Task requirements:
Below is a listing; transcribe it exactly but without any images.
Provided material Start Marker
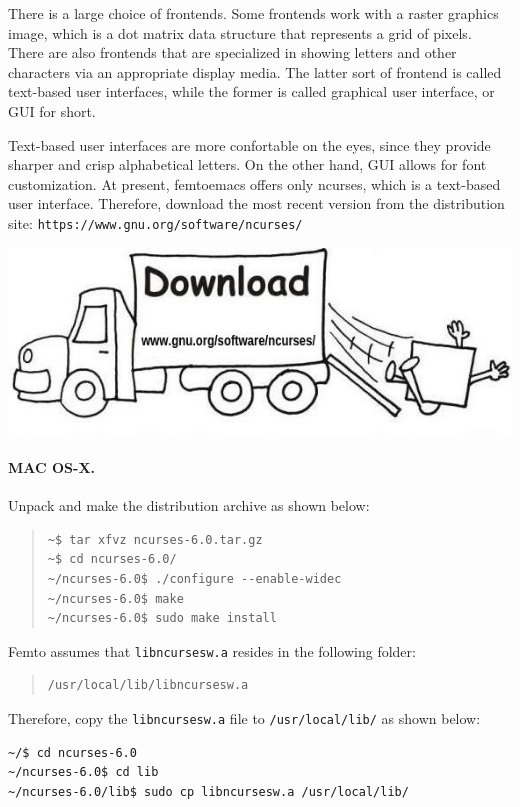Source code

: \documentclass[a4paper,12pt]{book}
\begin{document}
There is a large choice of frontends. Some frontends 
work with a raster graphics image, which  is a dot matrix 
data structure that represents a grid of pixels. 
There are also frontends that are specialized in
showing letters and other characters via an appropriate
display media. The latter sort of frontend is called
text-based user interfaces, while the former is called
graphical user interface, or GUI for short.

Text-based user interfaces are more
confortable on the eyes, since they  provide
sharper and crisp alphabetical letters.
On the other hand, GUI allows for font 
customization. At present,
femtoemacs offers only ncurses, which
is a text-based user interface.
Therefore, download the most recent version 
from the distribution site:
\verb|https://www.gnu.org/software/ncurses/|

\includegraphics[scale=0.6]{figs-prefix/download.jpg}


\paragraph{MAC OS-X.}
Unpack and make the distribution archive as shown below:
\begin{quote}
\begin{verbatim}
~$ tar xfvz ncurses-6.0.tar.gz
~$ cd ncurses-6.0/
~/ncurses-6.0$ ./configure --enable-widec
~/ncurses-6.0$ make
~/ncurses-6.0$ sudo make install
\end{verbatim}
\end{quote}
Femto assumes that  \verb|libncursesw.a|
resides in the following folder:
\begin{quote}
\begin{verbatim}
/usr/local/lib/libncursesw.a 
\end{verbatim}
\end{quote}
Therefore, copy the \verb|libncursesw.a| file
to \verb|/usr/local/lib/| as shown below:
\begin{verbatim}
~/$ cd ncurses-6.0 
~/ncurses-6.0$ cd lib 
~/ncurses-6.0/lib$ sudo cp libncursesw.a /usr/local/lib/
\end{verbatim}
\end{document}
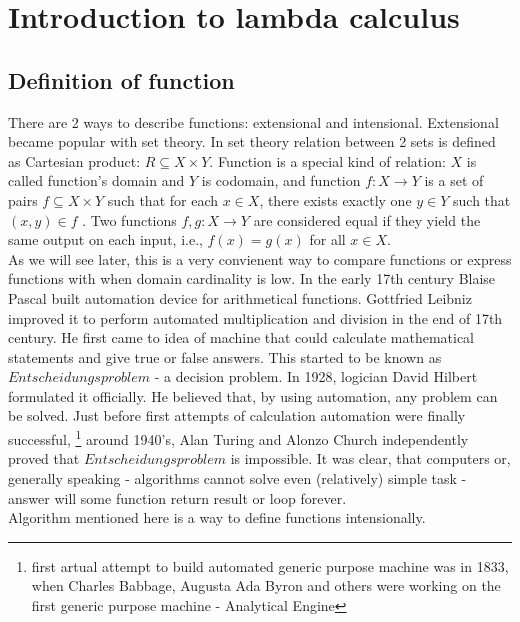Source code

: 


\chapter{Introduction to lambda calculus}

\section{Definition of function}

There are 2 ways to describe functions: extensional and intensional. Extensional became popular with set theory. 
In set theory relation between 2 sets is defined as Cartesian product: $R \subseteq X \times Y$. Function
is a special kind of relation:
$X$ is called function's domain and $Y$ is codomain, and function $f : X \rightarrow Y$ 
is a set of pairs $f \subseteq X \times Y$ such that for each $x \in X$, there exists exactly one 
$y \in Y$ such that $(x, y) \in f$ . Two functions $f, g : X \rightarrow Y$ are
considered equal if they yield the same output on each input, i.e., $f(x) = g(x)$ for all $x \in X$.
\\
As we will see later, this is a very convienent way to compare functions or express functions with when domain cardinality is low.
In the early 17th century Blaise Pascal built automation device for arithmetical functions. Gottfried Leibniz improved it
to perform automated multiplication and division in the end of 17th century. He first came to idea of machine that could 
calculate mathematical statements and give true or false answers. This started to be known as $Entscheidungsproblem$ - a decision
problem. In 1928, logician David Hilbert formulated it officially. He believed that, by using automation, any problem can be solved.
Just before first attempts of calculation automation were finally successful,
\footnote{first artual attempt to build automated generic purpose machine was in 1833, when Charles Babbage, Augusta Ada Byron and 
others were working on the first generic purpose machine - Analytical Engine}
around 1940's, Alan Turing and Alonzo Church independently proved that $Entscheidungsproblem$ is impossible. It was clear, that
computers or, generally speaking - algorithms cannot solve even (relatively) simple task - answer will some function return result
or loop forever.
\\
Algorithm mentioned here is a way to define functions intensionally.


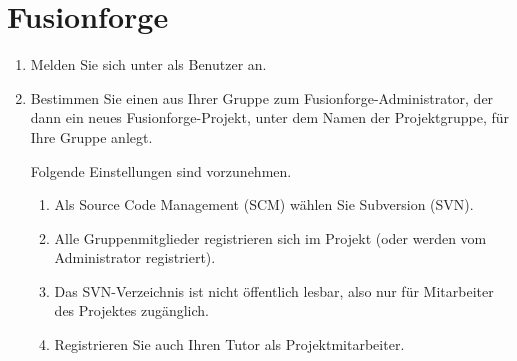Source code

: \section*{Fusionforge}
\begin{enumerate}
\item Melden Sie sich unter  als Benutzer an.
\item Bestimmen Sie einen aus Ihrer Gruppe zum Fusionforge-Administrator, der dann ein neues Fusionforge-Projekt, unter dem Namen der Projektgruppe, für Ihre Gruppe anlegt.

Folgende Einstellungen sind vorzunehmen.
\begin{enumerate}[label=\alph*)]
\item Als Source Code Management (SCM) wählen Sie Subversion (SVN).
\item Alle Gruppenmitglieder registrieren sich im Projekt (oder werden vom Administrator registriert).
\item Das SVN-Verzeichnis ist nicht öffentlich lesbar, also nur für Mitarbeiter des Projektes zugänglich.
\item Registrieren Sie auch Ihren Tutor als Projektmitarbeiter.
\end{enumerate}
\end{enumerate}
Provided material End Marker
Result of this task:
Source code

: \documentclass[a4paper,12pt]{book}
\begin{document}
There is a large choice of frontends. Some frontends 
work with a raster graphics image, which  is a dot matrix 
data structure that represents a grid of pixels. 
There are also frontends that are specialized in
showing letters and other characters via an appropriate
display media. The latter sort of frontend is called
text-based user interfaces, while the former is called
graphical user interface, or GUI for short.

Text-based user interfaces are more
confortable on the eyes, since they  provide
sharper and crisp alphabetical letters.
On the other hand, GUI allows for font 
customization. At present,
femtoemacs offers only ncurses, which
is a text-based user interface.
Therefore, download the most recent version 
from the distribution site:
\verb|https://www.gnu.org/software/ncurses/|

\includegraphics[scale=0.6]{figs-prefix/download.jpg}


\paragraph{MAC OS-X.}
Unpack and make the distribution archive as shown below:
\begin{quote}
\begin{verbatim}
~$ tar xfvz ncurses-6.0.tar.gz
~$ cd ncurses-6.0/
~/ncurses-6.0$ ./configure --enable-widec
~/ncurses-6.0$ make
~/ncurses-6.0$ sudo make install
\end{verbatim}
\end{quote}
Femto assumes that  \verb|libncursesw.a|
resides in the following folder:
\begin{quote}
\begin{verbatim}
/usr/local/lib/libncursesw.a 
\end{verbatim}
\end{quote}
Therefore, copy the \verb|libncursesw.a| file
to \verb|/usr/local/lib/| as shown below:
\begin{verbatim}
~/$ cd ncurses-6.0 
~/ncurses-6.0$ cd lib 
~/ncurses-6.0/lib$ sudo cp libncursesw.a /usr/local/lib/
\end{verbatim}
\end{document}
Source code

: 


\chapter{Introduction to lambda calculus}

\section{Definition of function}

There are 2 ways to describe functions: extensional and intensional. Extensional became popular with set theory. 
In set theory relation between 2 sets is defined as Cartesian product: $R \subseteq X \times Y$. Function
is a special kind of relation:
$X$ is called function's domain and $Y$ is codomain, and function $f : X \rightarrow Y$ 
is a set of pairs $f \subseteq X \times Y$ such that for each $x \in X$, there exists exactly one 
$y \in Y$ such that $(x, y) \in f$ . Two functions $f, g : X \rightarrow Y$ are
considered equal if they yield the same output on each input, i.e., $f(x) = g(x)$ for all $x \in X$.
\\
As we will see later, this is a very convienent way to compare functions or express functions with when domain cardinality is low.
In the early 17th century Blaise Pascal built automation device for arithmetical functions. Gottfried Leibniz improved it
to perform automated multiplication and division in the end of 17th century. He first came to idea of machine that could 
calculate mathematical statements and give true or false answers. This started to be known as $Entscheidungsproblem$ - a decision
problem. In 1928, logician David Hilbert formulated it officially. He believed that, by using automation, any problem can be solved.
Just before first attempts of calculation automation were finally successful,
\footnote{first artual attempt to build automated generic purpose machine was in 1833, when Charles Babbage, Augusta Ada Byron and 
others were working on the first generic purpose machine - Analytical Engine}
around 1940's, Alan Turing and Alonzo Church independently proved that $Entscheidungsproblem$ is impossible. It was clear, that
computers or, generally speaking - algorithms cannot solve even (relatively) simple task - answer will some function return result
or loop forever.
\\
Algorithm mentioned here is a way to define functions intensionally.


Source code

: \section*{Fusionforge}
\begin{enumerate}
\item Melden Sie sich unter  als Benutzer an.
\item Bestimmen Sie einen aus Ihrer Gruppe zum Fusionforge-Administrator, der dann ein neues Fusionforge-Projekt, unter dem Namen der Projektgruppe, für Ihre Gruppe anlegt.

Folgende Einstellungen sind vorzunehmen.
\begin{enumerate}[label=\alph*)]
\item Als Source Code Management (SCM) wählen Sie Subversion (SVN).
\item Alle Gruppenmitglieder registrieren sich im Projekt (oder werden vom Administrator registriert).
\item Das SVN-Verzeichnis ist nicht öffentlich lesbar, also nur für Mitarbeiter des Projektes zugänglich.
\item Registrieren Sie auch Ihren Tutor als Projektmitarbeiter.
\end{enumerate}
\end{enumerate}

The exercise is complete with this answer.